I desperately wanted to be a mother; there was no question in my mind that I wanted a career and that I wanted a family as well. However, I definitely shouldn’t have been so hard on myself or tried to do so much. At the time, I was sold this bill of goods that said women could do everything and I bought into that. For example, I scheduled a speech two-and-a-half weeks before my due date and then I went into labour early and had to coach one of my staff in the labour room while I was hooked up to monitors. I also got a call about a client pitch while I was in labour and committed to a presentation meeting four days after giving birth. I could barely see straight and was so tired, never mind deliver an impressive presentation. Needless to say we did not land the account.
But then, it’s always been my personality to just forge ahead and do it. I’d like to say I recovered from my Type A personality over the years but I haven’t changed at all. What did eventually happen is that I found my groove and I discovered my capacity to accomplish a lot. It got easier for me as my kids became older and more self-sufficient. Once I got the time and opportunity to start working more, I did. When I didn’t have to race home at 6pm to take over from the nanny, then I took the opportunity to grow my business.

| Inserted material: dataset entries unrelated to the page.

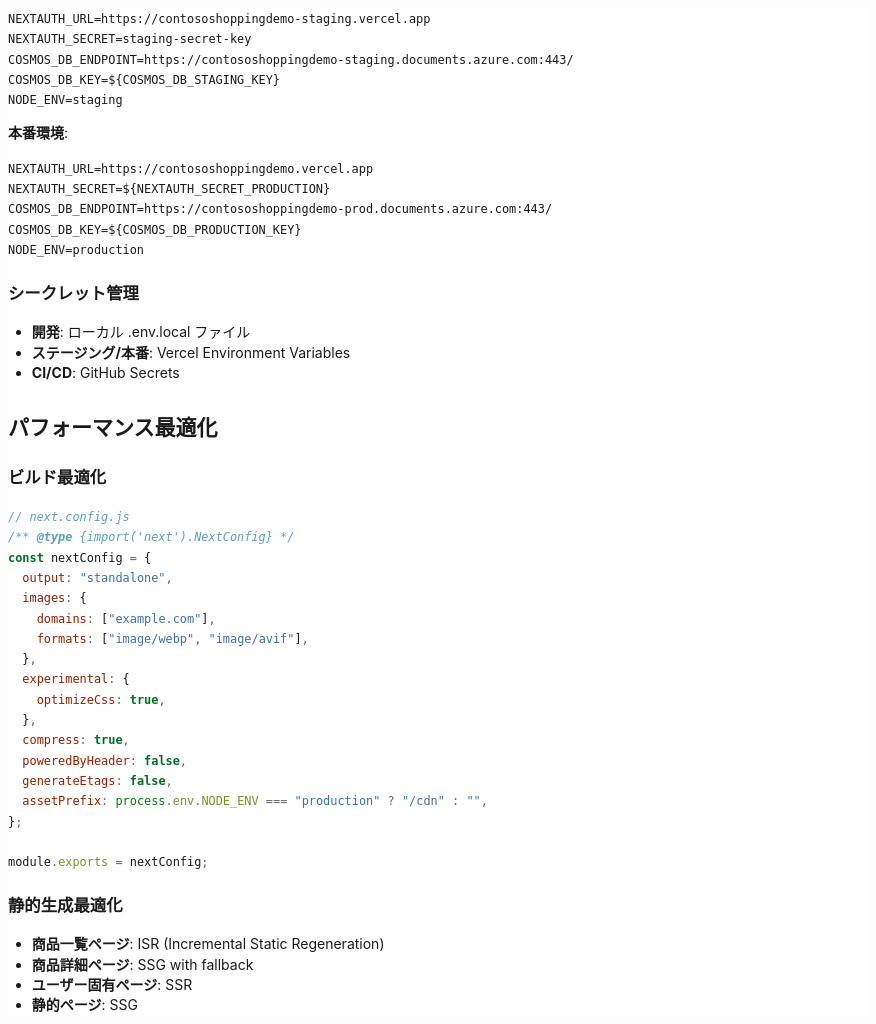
 ```env
NEXTAUTH_URL=https://contososhoppingdemo-staging.vercel.app
NEXTAUTH_SECRET=staging-secret-key
COSMOS_DB_ENDPOINT=https://contososhoppingdemo-staging.documents.azure.com:443/
COSMOS_DB_KEY=${COSMOS_DB_STAGING_KEY}
NODE_ENV=staging
```

**本番環境**:

```env
NEXTAUTH_URL=https://contososhoppingdemo.vercel.app
NEXTAUTH_SECRET=${NEXTAUTH_SECRET_PRODUCTION}
COSMOS_DB_ENDPOINT=https://contososhoppingdemo-prod.documents.azure.com:443/
COSMOS_DB_KEY=${COSMOS_DB_PRODUCTION_KEY}
NODE_ENV=production
```

### シークレット管理

- **開発**: ローカル .env.local ファイル
- **ステージング/本番**: Vercel Environment Variables
- **CI/CD**: GitHub Secrets

## パフォーマンス最適化

### ビルド最適化

```javascript
// next.config.js
/** @type {import('next').NextConfig} */
const nextConfig = {
  output: "standalone",
  images: {
    domains: ["example.com"],
    formats: ["image/webp", "image/avif"],
  },
  experimental: {
    optimizeCss: true,
  },
  compress: true,
  poweredByHeader: false,
  generateEtags: false,
  assetPrefix: process.env.NODE_ENV === "production" ? "/cdn" : "",
};

module.exports = nextConfig;
```

### 静的生成最適化

- **商品一覧ページ**: ISR (Incremental Static Regeneration)
- **商品詳細ページ**: SSG with fallback
- **ユーザー固有ページ**: SSR
- **静的ページ**: SSG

"Although it wasn’t easy to juggle family and business, I never really felt guilty about working hard and being away from the kids. They learned from a young age that it's important to be passionate and dedicated to your career."
I started my agency from my home and a few months later I moved into an office and found out I was pregnant around the same time. I knew I was going to have to staff up once I had the baby and felt I needed to make a division between my home and business lives to stay sane, but chaos found me—I was sick 24 hours a day for both pregnancies and had to schedule my meetings in the small windows of time when I wasn’t going to throw up.
A couple of years later when the kids were toddlers, I was offered a job to work for a major cosmetics company based in New York, which would have meant a lot of travel and time away from home. I turned it down and to be honest, I still regret not exploring it. (Sheryl Sandberg would disapprove). This is a profound example of accepting the fact that the moment I got pregnant, it wasn’t about me anymore—but that doesn’t mean I’m superhuman and can’t mourn the things that could have been.
Today, I’m happy to say that separating my work from my family life hasn’t worked out. Lindsay joined the company two years ago, my husband and I share an office space and Alex just graduated from NYU and has moved back home for now (which I love). And both kids are eyeing careers in fashion. I guess all those trips to the mall when the kids were little had a big impact. I would really love to find a way for the three of us to explore a business together.
Although it wasn’t easy to juggle family and business, I never really felt guilty about working hard and being away from the kids. They learned from a young age that it's important to be passionate and dedicated to your career which I believe is a good message, and because I owned my own business, I was able to adjust my schedule to theirs and was very present in their lives. Okay, not always. During my son’s last year of high school, he came home one day and said “Congratulations, you’re the only mom who missed curriculum night”. I jokingly suggested that if the school wanted me there, they shouldn’t hold it during TIFF."